1: The Contortionist – Language
If I could set a theme in alternative music this year, it
would be huge changes in style (That and Prog, this year has been great for Prog.)
White Arms of Athena, Cynic, Job For a Cowboy and too many
more to even list have come through with albums that completely change how they are perceived. None, however, have embraced this change so fully and with
such skill as The Contortionist. Leaving
behind past attempts at appearing progressive through interspersed ambient
synths, Language is an old style
progressive rock album. One filtered through the modern sensibilities of the contemporary
extreme progressive world. It would not be too farfetched to call them the new Cynic, high praise indeed, but high
praise well deserved. It is not a heavy
album, but it is a beautiful one.

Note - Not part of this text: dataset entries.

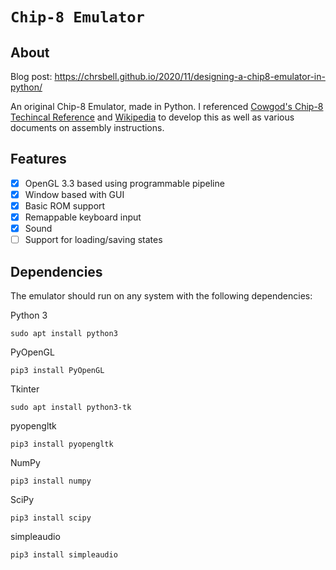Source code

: # `Chip-8 Emulator`

## About

Blog post: https://chrsbell.github.io/2020/11/designing-a-chip8-emulator-in-python/

An original Chip-8 Emulator, made in Python. I referenced [Cowgod's Chip-8 Techincal Reference](http://devernay.free.fr/hacks/chip8/C8TECH10.HTM) and [Wikipedia](https://en.wikipedia.org/wiki/CHIP-8) to develop this as well as various documents on assembly instructions.

## Features

- [x] OpenGL 3.3 based using programmable pipeline
- [x] Window based with GUI
- [x] Basic ROM support
- [x] Remappable keyboard input
- [x] Sound
- [ ] Support for loading/saving states

## Dependencies

The emulator should run on any system with the following dependencies:

Python 3

    sudo apt install python3

PyOpenGL

    pip3 install PyOpenGL

Tkinter

    sudo apt install python3-tk

pyopengltk

    pip3 install pyopengltk

NumPy

    pip3 install numpy

SciPy

    pip3 install scipy

simpleaudio

    pip3 install simpleaudio

<!--stackedit_data:
eyJoaXN0b3J5IjpbLTUzODIzMjM0OSwtMTY5MTU1NzUwXX0=
-->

One that I believe casts aside the notion
that modern progressive bands cannot show restraint or taste when writing music.
This album is a river, it ebbs and flows, melodies float in and out. At points
there is a small waterfall and the heaviness picks up, only to smoothly
transition back into the gorgeous, flowing depths that this release provides. If
you had ignored The Contortionist before now, I urge you to drink deep from
what Language has to offer.
And there it is. The end of our countdown of 2014. It really has been a great year and we can only hope that 2015 provides just as much excellent music.